[Collected data]
==========

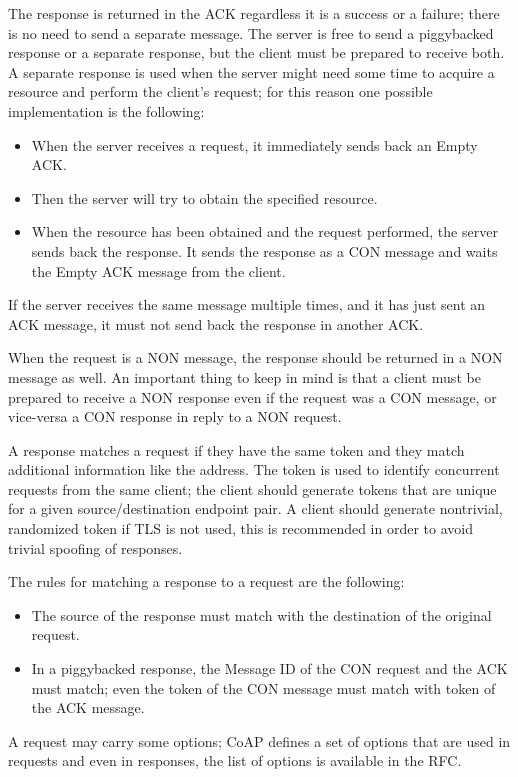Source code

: 	The response is returned in the ACK regardless it is a success or a failure; there is no need to send a separate message.\newline
	The server is free to send a piggybacked response or a separate response, but the client must be prepared to receive both.\newline
	A separate response is used when the server might need some time to acquire a resource and perform the client’s request; for this reason one possible implementation is the following:
	\begin{itemize}
		\item When the server receives a request, it immediately sends back an Empty ACK.
		\item Then the server will try to obtain the specified resource.
		\item When the resource has been obtained and the request performed, the server sends back the response.
		It sends the response as a CON message and waits the Empty ACK message from the client.
	\end{itemize}
	If the server receives the same message multiple times, and it has just sent an ACK message, it must not send back the response in another ACK.\newline
	
	When the request is a NON message, the response should be returned in a NON message as well.\newline
	An important thing to keep in mind is that a client must be prepared to receive a NON response even if the request was a CON message, or vice-versa a CON response in reply to a NON request.\newline
	
	A response matches a request if they have the same token and they match additional information like the address.\newline
	The token is used to identify concurrent requests from the same client; the client should generate tokens that are unique for a given source/destination endpoint pair.\newline
	A client should generate nontrivial, randomized token if TLS is not used, this is recommended in order to avoid trivial spoofing of responses.\newline
	
	The rules for matching a response to a request are the following:
	\begin{itemize}
		\item The source of the response must match with the destination of the original request.
		\item In a piggybacked response, the Message ID of the CON request and the ACK must match; even the token of the CON message must match with token of the ACK message.
	\end{itemize}
	A request may carry some options; CoAP defines a set of options that are used in requests and even in responses,
	the list of options is available in the RFC.
	
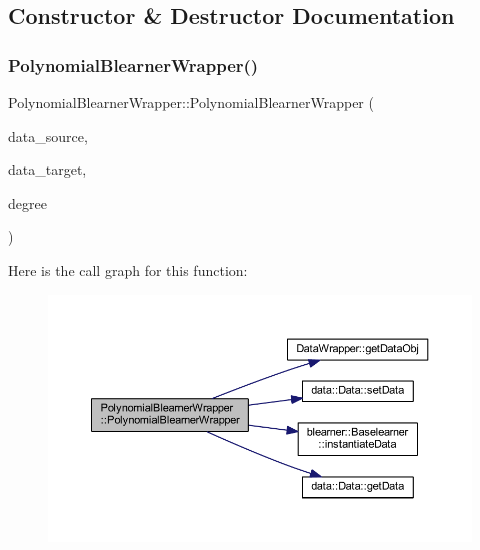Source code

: \subsection{Constructor \& Destructor Documentation}
\mbox{\label{class_polynomial_blearner_wrapper_a07ad5a828b4a46bb2f6a2a6fc56b8f1a}} 
\subsubsection{\texorpdfstring{Polynomial\+Blearner\+Wrapper()}{PolynomialBlearnerWrapper()}}
{\footnotesize\ttfamily Polynomial\+Blearner\+Wrapper\+::\+Polynomial\+Blearner\+Wrapper (\begin{DoxyParamCaption}\item[{\mbox{\hyperlink{class_data_wrapper}{Data\+Wrapper}} \&}]{data\+\_\+source,  }\item[{\mbox{\hyperlink{class_data_wrapper}{Data\+Wrapper}} \&}]{data\+\_\+target,  }\item[{unsigned int}]{degree }\end{DoxyParamCaption})\hspace{0.3cm}{\ttfamily [inline]}}

Here is the call graph for this function\+:
\nopagebreak
\begin{figure}[H]
\begin{center}
\leavevmode
\includegraphics[width=350pt]{class_polynomial_blearner_wrapper_a07ad5a828b4a46bb2f6a2a6fc56b8f1a_cgraph}
\end{center}
\end{figure}


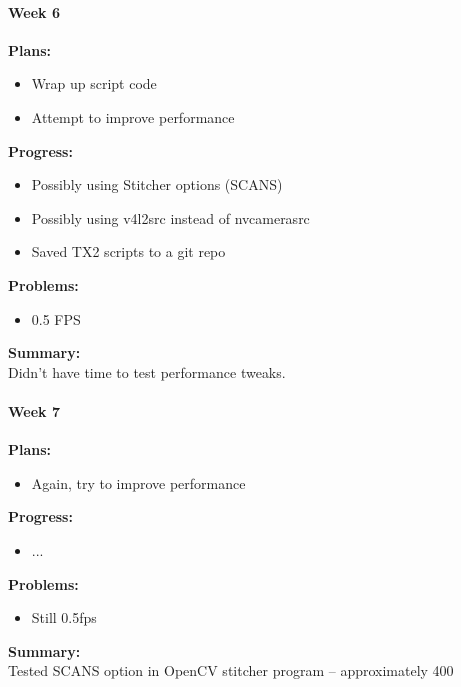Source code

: \paragraph{Week 6}
\begin{adjustwidth}{2.5em}{0pt}
    \vspace{-0.5cm}\textbf{Plans:}
    \vspace{-0.5cm}
    \begin{itemize}
        \item Wrap up script code
        \item Attempt to improve performance
    \end{itemize} 
    \vspace{-0.3cm}\textbf{Progress:}
    \vspace{-0.5cm}
    \begin{itemize}
        \item Possibly using Stitcher options (SCANS)
        \item Possibly using v4l2src instead of nvcamerasrc
        \item Saved TX2 scripts to a git repo
    \end{itemize} 
    \vspace{-0.3cm}\textbf{Problems:}
    \vspace{-0.5cm}
    \begin{itemize}
        \item 0.5 FPS
    \end{itemize}  
    \vspace{-0.3cm}\noindent\textbf{Summary:}\\
    \noindent 
    Didn't have time to test performance tweaks.
\end{adjustwidth} 

\paragraph{Week 7}
\begin{adjustwidth}{2.5em}{0pt}
    \vspace{-0.5cm}\textbf{Plans:}
    \vspace{-0.5cm}
    \begin{itemize}
        \item Again, try to improve performance
    \end{itemize} 
    \vspace{-0.3cm}\textbf{Progress:}
    \vspace{-0.5cm}
    \begin{itemize}
        \item ...
    \end{itemize} 
    \vspace{-0.3cm}\textbf{Problems:}
    \vspace{-0.5cm}
    \begin{itemize}
        \item Still 0.5fps 
    \end{itemize}  
    \vspace{-0.3cm}\noindent\textbf{Summary:}\\
    \noindent 
    Tested SCANS option in OpenCV stitcher program -- approximately 400%
\end{adjustwidth} 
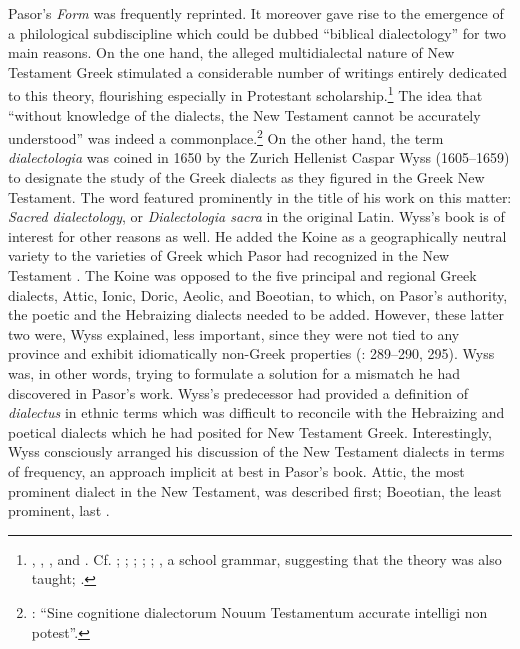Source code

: Pasor’s \textit{Form} was frequently reprinted. It moreover gave rise to the emergence of a philological subdiscipline which could be dubbed “biblical dialectology” for two main reasons. On the one hand, the alleged multidialectal nature of New Testament Greek stimulated a considerable number of writings entirely dedicated to this theory, flourishing especially in Protestant scholarship.\footnote{\citet{Wyss1650}, \citet{Olearius1668}, \citet{Leusden1670}, and \citet{Nibbe1755}. Cf. \citet[347]{Parr1686}; \citet[18--19]{Von1705}; \citet[9--10]{Florinus1707}; \citet[\textsc{d.2}\textsc{\textsuperscript{r}}; \textsc{d.5}\textsc{\textsuperscript{v}}]{Thryllitsch1709}; \citet[18]{Reinhard1724}; \citet[121--122]{Holmes1735}, a school grammar, suggesting that the theory was also taught; \citet[136--137]{Walch1772}.} The idea that “without knowledge of the dialects, the New Testament cannot be accurately understood” was indeed a commonplace.\footnote{\citet[\textsc{d.5}\textsc{\textsuperscript{v}}]{Thryllitsch1709}: “Sine cognitione dialectorum Nouum Testamentum accurate intelligi non potest”.} On the other hand, the term \textit{dialectologia} was coined in 1650 by the Zurich Hellenist Caspar Wyss (1605–1659) to designate the study of the Greek dialects as they figured in the Greek New Testament. The word featured prominently in the title of his work on this matter: \textit{Sacred dialectology}, or \textit{Dialectologia sacra} in the original Latin. Wyss’s book is of interest for other reasons as well. He added the Koine as a geographically neutral variety to the varieties of Greek which Pasor had recognized in the New Testament \citep[3]{Wyss1650}. The Koine was opposed to the five principal and regional Greek dialects, Attic, Ionic, Doric, Aeolic, and Boeotian, to which, on Pasor’s authority, the poetic and the Hebraizing dialects needed to be added. However, these latter two were, Wyss explained, less important, since they were not tied to any province and exhibit idiomatically non-Greek properties (\citealt{Wyss1650}: 289–290, 295). Wyss was, in other words, trying to formulate a solution for a mismatch he had discovered in Pasor’s work. Wyss’s predecessor had provided a definition of \textit{dialectus} in ethnic terms which was difficult to reconcile with the Hebraizing and poetical dialects which he had posited for New Testament Greek. Interestingly, Wyss consciously arranged his discussion of the New Testament dialects in terms of frequency, an approach implicit at best in Pasor’s book. Attic, the most prominent dialect in the New Testament, was described first; Boeotian, the least prominent, last \citep[4]{Wyss1650}.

==========

- [TASK DESCRIPTION]: You are asked to output the records precisely as they appear, minus any pictures.

- [TASK RESPONSE]:
Source code

: 	The response is returned in the ACK regardless it is a success or a failure; there is no need to send a separate message.\newline
	The server is free to send a piggybacked response or a separate response, but the client must be prepared to receive both.\newline
	A separate response is used when the server might need some time to acquire a resource and perform the client’s request; for this reason one possible implementation is the following:
	\begin{itemize}
		\item When the server receives a request, it immediately sends back an Empty ACK.
		\item Then the server will try to obtain the specified resource.
		\item When the resource has been obtained and the request performed, the server sends back the response.
		It sends the response as a CON message and waits the Empty ACK message from the client.
	\end{itemize}
	If the server receives the same message multiple times, and it has just sent an ACK message, it must not send back the response in another ACK.\newline
	
	When the request is a NON message, the response should be returned in a NON message as well.\newline
	An important thing to keep in mind is that a client must be prepared to receive a NON response even if the request was a CON message, or vice-versa a CON response in reply to a NON request.\newline
	
	A response matches a request if they have the same token and they match additional information like the address.\newline
	The token is used to identify concurrent requests from the same client; the client should generate tokens that are unique for a given source/destination endpoint pair.\newline
	A client should generate nontrivial, randomized token if TLS is not used, this is recommended in order to avoid trivial spoofing of responses.\newline
	
	The rules for matching a response to a request are the following:
	\begin{itemize}
		\item The source of the response must match with the destination of the original request.
		\item In a piggybacked response, the Message ID of the CON request and the ACK must match; even the token of the CON message must match with token of the ACK message.
	\end{itemize}
	A request may carry some options; CoAP defines a set of options that are used in requests and even in responses,
	the list of options is available in the RFC.
	
Source code

: \subsection{Constructor \& Destructor Documentation}
\mbox{\label{class_polynomial_blearner_wrapper_a07ad5a828b4a46bb2f6a2a6fc56b8f1a}} 
\subsubsection{\texorpdfstring{Polynomial\+Blearner\+Wrapper()}{PolynomialBlearnerWrapper()}}
{\footnotesize\ttfamily Polynomial\+Blearner\+Wrapper\+::\+Polynomial\+Blearner\+Wrapper (\begin{DoxyParamCaption}\item[{\mbox{\hyperlink{class_data_wrapper}{Data\+Wrapper}} \&}]{data\+\_\+source,  }\item[{\mbox{\hyperlink{class_data_wrapper}{Data\+Wrapper}} \&}]{data\+\_\+target,  }\item[{unsigned int}]{degree }\end{DoxyParamCaption})\hspace{0.3cm}{\ttfamily [inline]}}

Here is the call graph for this function\+:
\nopagebreak
\begin{figure}[H]
\begin{center}
\leavevmode
\includegraphics[width=350pt]{class_polynomial_blearner_wrapper_a07ad5a828b4a46bb2f6a2a6fc56b8f1a_cgraph}
\end{center}
\end{figure}


Source code

: \paragraph{Week 6}
\begin{adjustwidth}{2.5em}{0pt}
    \vspace{-0.5cm}\textbf{Plans:}
    \vspace{-0.5cm}
    \begin{itemize}
        \item Wrap up script code
        \item Attempt to improve performance
    \end{itemize} 
    \vspace{-0.3cm}\textbf{Progress:}
    \vspace{-0.5cm}
    \begin{itemize}
        \item Possibly using Stitcher options (SCANS)
        \item Possibly using v4l2src instead of nvcamerasrc
        \item Saved TX2 scripts to a git repo
    \end{itemize} 
    \vspace{-0.3cm}\textbf{Problems:}
    \vspace{-0.5cm}
    \begin{itemize}
        \item 0.5 FPS
    \end{itemize}  
    \vspace{-0.3cm}\noindent\textbf{Summary:}\\
    \noindent 
    Didn't have time to test performance tweaks.
\end{adjustwidth} 

\paragraph{Week 7}
\begin{adjustwidth}{2.5em}{0pt}
    \vspace{-0.5cm}\textbf{Plans:}
    \vspace{-0.5cm}
    \begin{itemize}
        \item Again, try to improve performance
    \end{itemize} 
    \vspace{-0.3cm}\textbf{Progress:}
    \vspace{-0.5cm}
    \begin{itemize}
        \item ...
    \end{itemize} 
    \vspace{-0.3cm}\textbf{Problems:}
    \vspace{-0.5cm}
    \begin{itemize}
        \item Still 0.5fps 
    \end{itemize}  
    \vspace{-0.3cm}\noindent\textbf{Summary:}\\
    \noindent 
    Tested SCANS option in OpenCV stitcher program -- approximately 400%
\end{adjustwidth} 
Source code

: Pasor’s \textit{Form} was frequently reprinted. It moreover gave rise to the emergence of a philological subdiscipline which could be dubbed “biblical dialectology” for two main reasons. On the one hand, the alleged multidialectal nature of New Testament Greek stimulated a considerable number of writings entirely dedicated to this theory, flourishing especially in Protestant scholarship.\footnote{\citet{Wyss1650}, \citet{Olearius1668}, \citet{Leusden1670}, and \citet{Nibbe1755}. Cf. \citet[347]{Parr1686}; \citet[18--19]{Von1705}; \citet[9--10]{Florinus1707}; \citet[\textsc{d.2}\textsc{\textsuperscript{r}}; \textsc{d.5}\textsc{\textsuperscript{v}}]{Thryllitsch1709}; \citet[18]{Reinhard1724}; \citet[121--122]{Holmes1735}, a school grammar, suggesting that the theory was also taught; \citet[136--137]{Walch1772}.} The idea that “without knowledge of the dialects, the New Testament cannot be accurately understood” was indeed a commonplace.\footnote{\citet[\textsc{d.5}\textsc{\textsuperscript{v}}]{Thryllitsch1709}: “Sine cognitione dialectorum Nouum Testamentum accurate intelligi non potest”.} On the other hand, the term \textit{dialectologia} was coined in 1650 by the Zurich Hellenist Caspar Wyss (1605–1659) to designate the study of the Greek dialects as they figured in the Greek New Testament. The word featured prominently in the title of his work on this matter: \textit{Sacred dialectology}, or \textit{Dialectologia sacra} in the original Latin. Wyss’s book is of interest for other reasons as well. He added the Koine as a geographically neutral variety to the varieties of Greek which Pasor had recognized in the New Testament \citep[3]{Wyss1650}. The Koine was opposed to the five principal and regional Greek dialects, Attic, Ionic, Doric, Aeolic, and Boeotian, to which, on Pasor’s authority, the poetic and the Hebraizing dialects needed to be added. However, these latter two were, Wyss explained, less important, since they were not tied to any province and exhibit idiomatically non-Greek properties (\citealt{Wyss1650}: 289–290, 295). Wyss was, in other words, trying to formulate a solution for a mismatch he had discovered in Pasor’s work. Wyss’s predecessor had provided a definition of \textit{dialectus} in ethnic terms which was difficult to reconcile with the Hebraizing and poetical dialects which he had posited for New Testament Greek. Interestingly, Wyss consciously arranged his discussion of the New Testament dialects in terms of frequency, an approach implicit at best in Pasor’s book. Attic, the most prominent dialect in the New Testament, was described first; Boeotian, the least prominent, last \citep[4]{Wyss1650}.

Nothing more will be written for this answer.